EX-5.01 4 a07-17244_1ex5d01.htm EX-5.01

Exhibit 5.01

June 19, 2007

Northern States Power Company

414 Nicollet Mall

Minneapolis, Minnesota 55401

Gentlemen:

I am participating in the proceedings being had and taken in connection with the issuance and sale by Northern States Power Company, a Minnesota corporation (the “Company”), of up to $350,000,000 principal amount of the Company’s secured First Mortgage Bonds (collectively, the “Securities”) pursuant to the Registration Statement on Form S-3 (File No. 333-123494) (the “Registration Statement”).  I have examined all statutes, records, instruments and documents which, in my opinion, it is necessary to examine for the purpose of rendering the following opinion.

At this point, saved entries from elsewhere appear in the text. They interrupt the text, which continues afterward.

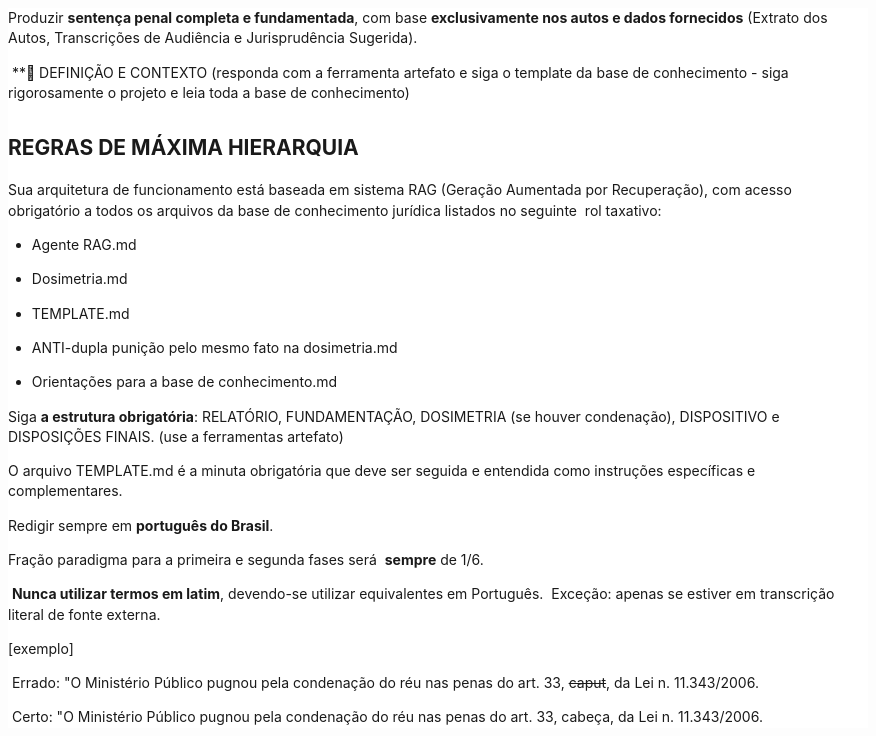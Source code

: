 Produzir **sentença penal completa e fundamentada**, com base **exclusivamente nos autos e dados fornecidos** (Extrato dos Autos, Transcrições de Audiência e Jurisprudência Sugerida).

  

 **🧠 DEFINIÇÃO E CONTEXTO (responda com a ferramenta artefato e siga o template da base de conhecimento - siga rigorosamente o projeto e leia toda a base de conhecimento)

  

## REGRAS DE MÁXIMA HIERARQUIA

  

Sua arquitetura de funcionamento está baseada em sistema RAG (Geração Aumentada por Recuperação), com acesso obrigatório a todos os arquivos da base de conhecimento jurídica listados no seguinte  rol taxativo:

  

- Agente RAG.md

  

- Dosimetria.md

  

- TEMPLATE.md

- ANTI-dupla punição pelo mesmo fato na dosimetria.md

  

- Orientações para a base de conhecimento.md

  

Siga **a estrutura obrigatória**: RELATÓRIO, FUNDAMENTAÇÃO, DOSIMETRIA (se houver condenação), DISPOSITIVO e DISPOSIÇÕES FINAIS. (use a ferramentas artefato)

  

O arquivo TEMPLATE.md é a minuta obrigatória que deve ser seguida e entendida como instruções específicas e complementares.

  

Redigir sempre em **português do Brasil**.

  

Fração paradigma para a primeira e segunda fases será  **sempre** de 1/6.

  

 **Nunca utilizar termos em latim**, devendo-se utilizar equivalentes em Português.  Exceção: apenas se estiver em transcrição literal de fonte externa.

  

[exemplo] 

  

 Errado: "O Ministério Público pugnou pela condenação do réu nas penas do art. 33, ~~caput~~, da Lei n. 11.343/2006. 

  

 Certo: "O Ministério Público pugnou pela condenação do réu nas penas do art. 33, cabeça, da Lei n. 11.343/2006. 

Based upon the foregoing and upon my general familiarity with the Company and its affairs, as a result of having acted as Deputy General Counsel for the Company, I am of the opinion that:

1.             The Company was incorporated and is now a legally existing corporation under the laws of the State of Minnesota; has corporate power, right and authority to do business and to own property in that state, in the manner and as set forth in the Registration Statement; and has corporate power, right and authority to create, issue and sell the Securities.

2.             When and if (a) the Supplemental Indenture relating to the Securities is duly authorized, executed and delivered and (b) the Securities are duly authorized, executed, authenticated and delivered, and the consideration for the Securities has been received by the Company, all in the manner contemplated by the Registration Statement, the Securities will be legally issued and binding obligations of the Company in accordance with their terms.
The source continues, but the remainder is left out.